A literature with a sense of place

  • While in college, I read a book that ignited my passion for Latin American literature. It was Mario Vargas Llosa's "Conversation in the Cathedral." The "cathedral" of the title was actually the name of a seedy bar, situated in the bowels of Lima's tawdriest neighborhood where buses, trucks and colectivo cabs picked up low-fare passengers bound for the farthest reaches of the Andes, the altiplano or the coastal desert. The cover photo sent a vibe -- of a joint where men who would do anything for a price exchanged information and took orders, downed cold beers as a salve against the heat and the torpor of their souls, and ground out cigarettes right on the surface of the wooden tables.

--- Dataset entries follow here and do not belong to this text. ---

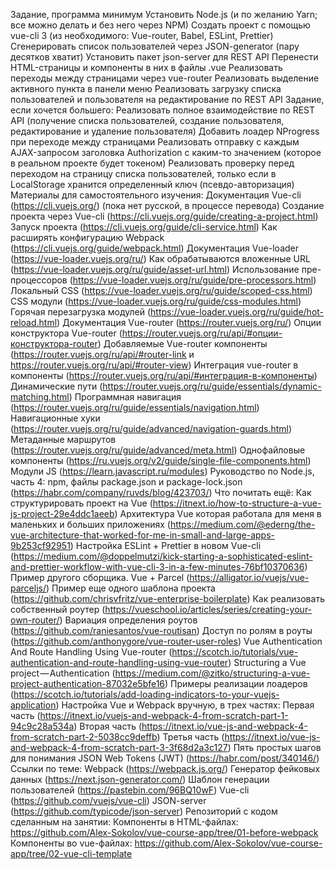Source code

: Задание, программа минимум
Установить Node.js (и по желанию Yarn; все можно делать и без него через NPM)
Создать проект с помощью vue-cli 3 (из необходимого: Vue-router, Babel, ESLint, Prettier)
Сгенерировать список пользователей через JSON-generator (пару десятков хватит)
Установить пакет json-server для REST API
Перенести HTML-страницы и компоненты в них в файлы .vue
Реализовать переходы между страницами через vue-router
Реализовать выделение активного пункта в панели меню
Реализовать загрузку списка пользователей и пользователя на редактирование по REST API
Задание, если хочется большего:
Реализовать полное взаимодействие по REST API (получение списка пользователей, создание пользователя, редактирование и удаление пользователя)
Добавить лоадер NProgress при переходе между страницами
Реализовать отправку с каждым AJAX-запросом заголовка Authorization с каким-то значением (которое в реальном проекте будет токеном)
Реализовать проверку перед переходом на страницу списка пользователей, только если в LocalStorage хранится определенный ключ (псевдо-авторизация)
Материалы для самостоятельного изучения:
Документация Vue-cli (https://cli.vuejs.org/) (пока нет русской, в процессе перевода)
Создание проекта через Vue-cli (https://cli.vuejs.org/guide/creating-a-project.html)
Запуск проекта (https://cli.vuejs.org/guide/cli-service.html)
Как расширять конфигурацию Webpack (https://cli.vuejs.org/guide/webpack.html)
Документация Vue-loader (https://vue-loader.vuejs.org/ru/)
Как обрабатываются вложенные URL (https://vue-loader.vuejs.org/ru/guide/asset-url.html)
Использование пре-процессоров (https://vue-loader.vuejs.org/ru/guide/pre-processors.html)
Локальный CSS (https://vue-loader.vuejs.org/ru/guide/scoped-css.html)
CSS модули (https://vue-loader.vuejs.org/ru/guide/css-modules.html)
Горячая перезагрузка модулей (https://vue-loader.vuejs.org/ru/guide/hot-reload.html)
Документация Vue-router (https://router.vuejs.org/ru/)
Опции конструктора Vue-router (https://router.vuejs.org/ru/api/#опции-конструктора-router)
Добавляемые Vue-router компоненты (https://router.vuejs.org/ru/api/#router-link и https://router.vuejs.org/ru/api/#router-view)
Интеграция vue-router в компоненты (https://router.vuejs.org/ru/api/#интеграция-в-компоненты)
Динамические пути (https://router.vuejs.org/ru/guide/essentials/dynamic-matching.html)
Программная навигация (https://router.vuejs.org/ru/guide/essentials/navigation.html)
Навигационные хуки (https://router.vuejs.org/ru/guide/advanced/navigation-guards.html)
Метаданные маршрутов (https://router.vuejs.org/ru/guide/advanced/meta.html)
Однофайловые компоненты (https://ru.vuejs.org/v2/guide/single-file-components.html)
Модули JS (https://learn.javascript.ru/modules)
Руководство по Node.js, часть 4: npm, файлы package.json и package-lock.json (https://habr.com/company/ruvds/blog/423703/)
Что почитать ещё:
Как структурировать проект на Vue (https://itnext.io/how-to-structure-a-vue-js-project-29e4ddc1aeeb)
Архитектура Vue которая работала для меня в маленьких и больших приложениях (https://medium.com/@ederng/the-vue-architecture-that-worked-for-me-in-small-and-large-apps-9b253cf92951)
Настройка ESLint + Prettier в новом Vue-cli (https://medium.com/@doppelmutzi/kick-starting-a-sophisticated-eslint-and-prettier-workflow-with-vue-cli-3-in-a-few-minutes-76bf10370636)
Пример другого сборщика. Vue + Parcel (https://alligator.io/vuejs/vue-parceljs/)
Пример еще одного шаблона проекта (https://github.com/chrisvfritz/vue-enterprise-boilerplate)
Как реализовать собственный роутер (https://vueschool.io/articles/series/creating-your-own-router/)
Вариация определения роутов (https://github.com/raniesantos/vue-routisan)
Доступ по ролям в роуты (https://github.com/anthonygore/vue-router-user-roles)
Vue Authentication And Route Handling Using Vue-router (https://scotch.io/tutorials/vue-authentication-and-route-handling-using-vue-router)
Structuring a Vue project — Authentication (https://medium.com/@zitko/structuring-a-vue-project-authentication-87032e5bfe16)
Примеры реализации лоадеров (https://scotch.io/tutorials/add-loading-indicators-to-your-vuejs-application)
Настройка Vue и Webpack вручную, в трех частях:
Первая часть (https://itnext.io/vuejs-and-webpack-4-from-scratch-part-1-94c9c28a534a)
Вторая часть (https://itnext.io/vue-js-and-webpack-4-from-scratch-part-2-5038cc9deffb)
Третья часть (https://itnext.io/vue-js-and-webpack-4-from-scratch-part-3-3f68d2a3c127)
Пять простых шагов для понимания JSON Web Tokens (JWT) (https://habr.com/post/340146/)
Ссылки по теме:
Webpack (https://webpack.js.org/)
Генератор фейковых данных (https://next.json-generator.com/)
Шаблон генерации пользователей (https://pastebin.com/96BQ10wF)
Vue-cli (https://github.com/vuejs/vue-cli)
JSON-server (https://github.com/typicode/json-server)
Репозиторий с кодом сделанным на занятии:
Компоненты в HTML-файлах: https://github.com/Alex-Sokolov/vue-course-app/tree/01-before-webpack
Компоненты во vue-файлах: https://github.com/Alex-Sokolov/vue-course-app/tree/02-vue-cli-template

What a place. Reading Vargas Llosa's scenes, I thought it must be something like the student bar I hung out in on Friday nights, the El Dorado, which was lit like a Hopper painting and harbored a few unsavory types, but was always friendly because of a screaming juke box and rowdy innocents. Little did I know. On a much later trip to Lima, and to the transport hub of the fictional Cathedral, I realized my college bar was an oasis, a paragon of virtue and hygiene, in comparison to the bars I saw before me then.

    I thought about this yesterday, while taking a break from the heat at Amnesia Brewing. A couple of dewy tall glasses of ESB were positioned before me, and I thought back to the Cathedral, and to that sense of PLACE. Is there a literature that creates it for Portland? And if so, what are its characteristics?